You're Not a Doctor

A few years ago, I was working with a company, and it seemed like everyone contracted the flu! So a new sick policy was introduced to try and stop the spread. One of the measures that was implemented was a back to work assessment after you had been ill. The HR manager would assess you on your first day back to see if you were well enough to return. I clearly remember when HR announced this to the company, and someone shouted out, "Your Not a Doctor…… why should you determine if I am well enough to return to work."

He was right. Our HR manager was not a doctor, nor did he have the expertise to determine how infectious someone was – the HR manager was just trying to manage a flu that had affected everyone in our office.

Dealing with employees returning safely to the office can be a steep path to navigate, especially when you have employees in different jurisdictions and during a pandemic. Many offices are looking at taking employees' temperatures. Our US team put together the most frequent Q&A's that we have been receiving:

When can an employer take an employees' temperature?

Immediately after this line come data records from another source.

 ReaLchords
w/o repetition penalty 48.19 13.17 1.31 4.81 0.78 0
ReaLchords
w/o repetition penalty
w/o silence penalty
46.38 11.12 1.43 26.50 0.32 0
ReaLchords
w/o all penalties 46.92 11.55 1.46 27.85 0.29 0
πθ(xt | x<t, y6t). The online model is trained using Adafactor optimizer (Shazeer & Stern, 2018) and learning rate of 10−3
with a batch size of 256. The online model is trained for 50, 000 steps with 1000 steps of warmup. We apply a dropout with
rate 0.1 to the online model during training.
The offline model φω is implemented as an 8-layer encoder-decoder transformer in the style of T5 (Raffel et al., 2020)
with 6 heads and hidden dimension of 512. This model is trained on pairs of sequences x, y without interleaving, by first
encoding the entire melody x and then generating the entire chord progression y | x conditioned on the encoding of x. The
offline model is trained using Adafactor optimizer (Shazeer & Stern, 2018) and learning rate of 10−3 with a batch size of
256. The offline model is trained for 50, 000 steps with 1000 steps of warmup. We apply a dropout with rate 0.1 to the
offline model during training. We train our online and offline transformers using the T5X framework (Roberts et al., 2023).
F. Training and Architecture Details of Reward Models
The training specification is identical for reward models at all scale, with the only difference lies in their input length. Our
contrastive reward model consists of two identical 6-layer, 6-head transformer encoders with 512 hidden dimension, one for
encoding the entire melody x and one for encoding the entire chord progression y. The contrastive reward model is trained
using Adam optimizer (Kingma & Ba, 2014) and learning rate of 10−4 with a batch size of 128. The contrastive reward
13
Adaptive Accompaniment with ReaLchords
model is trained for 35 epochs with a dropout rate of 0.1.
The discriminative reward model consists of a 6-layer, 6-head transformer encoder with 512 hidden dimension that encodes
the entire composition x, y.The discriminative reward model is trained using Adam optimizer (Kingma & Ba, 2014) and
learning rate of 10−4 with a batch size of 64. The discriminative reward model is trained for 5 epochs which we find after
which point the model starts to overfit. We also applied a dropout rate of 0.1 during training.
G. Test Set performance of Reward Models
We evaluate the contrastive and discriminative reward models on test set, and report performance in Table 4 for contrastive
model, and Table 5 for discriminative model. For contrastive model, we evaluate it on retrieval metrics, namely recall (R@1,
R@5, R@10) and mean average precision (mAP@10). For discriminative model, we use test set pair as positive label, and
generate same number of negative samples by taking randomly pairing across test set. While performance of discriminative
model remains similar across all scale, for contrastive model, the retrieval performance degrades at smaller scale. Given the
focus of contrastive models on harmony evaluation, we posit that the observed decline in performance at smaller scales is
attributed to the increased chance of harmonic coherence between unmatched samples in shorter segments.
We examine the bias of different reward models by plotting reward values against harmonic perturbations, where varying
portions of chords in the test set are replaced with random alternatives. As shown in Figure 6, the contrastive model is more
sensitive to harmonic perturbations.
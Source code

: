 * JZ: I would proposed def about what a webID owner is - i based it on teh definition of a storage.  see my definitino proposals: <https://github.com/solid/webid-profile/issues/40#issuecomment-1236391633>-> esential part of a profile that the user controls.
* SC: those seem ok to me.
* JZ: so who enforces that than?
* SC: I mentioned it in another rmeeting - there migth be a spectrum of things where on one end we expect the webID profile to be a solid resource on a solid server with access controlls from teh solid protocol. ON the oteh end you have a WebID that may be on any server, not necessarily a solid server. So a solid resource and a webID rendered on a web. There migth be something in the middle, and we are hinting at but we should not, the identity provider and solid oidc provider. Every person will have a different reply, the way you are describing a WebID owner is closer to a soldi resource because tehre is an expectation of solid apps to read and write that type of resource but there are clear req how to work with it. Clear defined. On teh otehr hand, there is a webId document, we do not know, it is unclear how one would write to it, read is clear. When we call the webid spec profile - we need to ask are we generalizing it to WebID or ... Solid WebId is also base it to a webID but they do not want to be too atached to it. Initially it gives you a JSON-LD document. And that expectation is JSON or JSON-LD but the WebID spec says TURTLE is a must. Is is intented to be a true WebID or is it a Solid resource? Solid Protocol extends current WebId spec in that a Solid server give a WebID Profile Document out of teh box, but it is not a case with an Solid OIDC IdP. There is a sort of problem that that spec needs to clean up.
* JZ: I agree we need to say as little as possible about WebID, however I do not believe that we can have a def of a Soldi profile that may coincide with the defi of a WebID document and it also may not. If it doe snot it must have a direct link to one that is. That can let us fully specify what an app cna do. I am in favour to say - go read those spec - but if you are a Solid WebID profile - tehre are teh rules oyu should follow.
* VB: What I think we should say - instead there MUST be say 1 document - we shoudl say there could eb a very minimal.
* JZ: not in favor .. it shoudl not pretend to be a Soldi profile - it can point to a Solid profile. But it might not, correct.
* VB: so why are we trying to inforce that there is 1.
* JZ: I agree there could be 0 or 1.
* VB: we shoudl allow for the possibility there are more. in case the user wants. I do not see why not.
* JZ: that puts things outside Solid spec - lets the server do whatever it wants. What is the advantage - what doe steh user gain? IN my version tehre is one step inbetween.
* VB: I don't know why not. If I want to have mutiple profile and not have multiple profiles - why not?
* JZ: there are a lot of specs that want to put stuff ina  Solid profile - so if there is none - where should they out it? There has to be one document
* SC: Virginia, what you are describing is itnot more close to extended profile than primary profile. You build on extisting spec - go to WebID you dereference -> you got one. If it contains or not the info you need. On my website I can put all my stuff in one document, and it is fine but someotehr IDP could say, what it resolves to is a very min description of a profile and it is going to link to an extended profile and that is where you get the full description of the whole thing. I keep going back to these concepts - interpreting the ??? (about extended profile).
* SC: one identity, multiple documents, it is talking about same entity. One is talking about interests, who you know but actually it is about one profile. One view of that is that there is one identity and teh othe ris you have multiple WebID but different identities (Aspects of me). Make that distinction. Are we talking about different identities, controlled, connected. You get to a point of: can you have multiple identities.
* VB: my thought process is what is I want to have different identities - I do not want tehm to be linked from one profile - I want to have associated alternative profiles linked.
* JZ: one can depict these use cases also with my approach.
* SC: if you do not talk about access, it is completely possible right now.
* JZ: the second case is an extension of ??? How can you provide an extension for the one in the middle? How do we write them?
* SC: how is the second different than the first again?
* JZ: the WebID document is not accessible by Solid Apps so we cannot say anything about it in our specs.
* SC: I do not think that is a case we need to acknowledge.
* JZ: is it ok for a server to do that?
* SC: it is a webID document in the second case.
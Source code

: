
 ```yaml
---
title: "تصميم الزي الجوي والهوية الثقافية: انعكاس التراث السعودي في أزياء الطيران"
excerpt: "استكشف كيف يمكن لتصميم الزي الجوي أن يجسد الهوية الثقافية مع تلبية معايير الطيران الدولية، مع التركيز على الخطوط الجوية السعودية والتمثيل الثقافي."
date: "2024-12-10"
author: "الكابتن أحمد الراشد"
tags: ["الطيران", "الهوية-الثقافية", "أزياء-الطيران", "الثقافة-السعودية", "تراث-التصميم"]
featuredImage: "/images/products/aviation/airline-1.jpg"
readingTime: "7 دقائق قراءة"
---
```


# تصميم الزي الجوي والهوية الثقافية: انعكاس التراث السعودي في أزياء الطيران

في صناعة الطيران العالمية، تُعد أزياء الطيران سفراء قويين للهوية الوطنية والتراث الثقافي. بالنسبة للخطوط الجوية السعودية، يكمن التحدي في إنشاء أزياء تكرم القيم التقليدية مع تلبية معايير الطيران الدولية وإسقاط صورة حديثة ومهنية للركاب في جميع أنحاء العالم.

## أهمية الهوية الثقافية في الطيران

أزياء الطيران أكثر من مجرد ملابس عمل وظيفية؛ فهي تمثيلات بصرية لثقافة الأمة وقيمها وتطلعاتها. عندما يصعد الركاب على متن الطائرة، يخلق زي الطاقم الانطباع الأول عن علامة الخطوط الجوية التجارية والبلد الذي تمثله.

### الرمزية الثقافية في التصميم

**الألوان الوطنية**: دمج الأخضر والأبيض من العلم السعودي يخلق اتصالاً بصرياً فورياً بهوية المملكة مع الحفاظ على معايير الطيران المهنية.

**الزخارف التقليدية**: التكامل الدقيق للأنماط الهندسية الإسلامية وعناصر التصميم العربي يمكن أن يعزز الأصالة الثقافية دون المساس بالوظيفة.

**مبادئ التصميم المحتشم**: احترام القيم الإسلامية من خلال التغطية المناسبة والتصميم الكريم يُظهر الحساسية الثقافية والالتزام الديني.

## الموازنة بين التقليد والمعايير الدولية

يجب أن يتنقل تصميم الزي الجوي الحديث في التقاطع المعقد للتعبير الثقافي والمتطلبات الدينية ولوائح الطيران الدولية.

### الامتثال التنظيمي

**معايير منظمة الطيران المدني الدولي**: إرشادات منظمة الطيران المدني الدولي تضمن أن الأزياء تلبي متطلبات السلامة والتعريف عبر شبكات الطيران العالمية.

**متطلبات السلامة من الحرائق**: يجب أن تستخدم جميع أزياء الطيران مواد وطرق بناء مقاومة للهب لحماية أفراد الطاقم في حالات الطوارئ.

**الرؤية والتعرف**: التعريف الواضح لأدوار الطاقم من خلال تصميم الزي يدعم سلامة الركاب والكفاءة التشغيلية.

EEOC guidance permits employers to subject employees to temperature checks before arriving at work, but only where all employees are tested, and only as long as COVID-19 remains widespread in the community, as assessed by the U.S. Centers for Disease Control and Prevention (CDC) or state or local health authorities.

Should employers keep records of employee temperatures, and if so, how should they maintain them?

Records related to employees' temperatures can be kept, but they must be treated as a confidential medical record and therefore kept separate from an employee's personnel file. It often is unnecessary to retain information on employees who "passed" the temperature check, but if the employer does keep records, they must comply with all ADA regulations.

Who should administer employee temperature checks?

It's best to either retain a medical professional to administer the temperature checks or select an employee who has been trained on ADA requirements and employee privacy. The employer should also ensure the employee checking temperatures are wearing personal protective equipment (PPE) and following all protection measures applicable to individuals at very high risk.

Can taking an employee's temperature be a "next-step measure" of symptoms monitoring?

EEOC guidance permits an employer to send an employee home if the employee displays any symptom associated with COVID-19, including a cough, sore throat, or chills. In this instance, it's better to err on the side of caution and not bother taking the employee's temperature, but rather send them home instead.

What are the liability risks to employers when taking employees' temperatures?

Depending on the type of test, there are typically data privacy concerns. Where employers maintain records of temperatures can also prove to be a liability under state or local biometric laws. Additionally, employers in certain jurisdictions may be required to compensate nonexempt employees for the time they are waiting to be screened.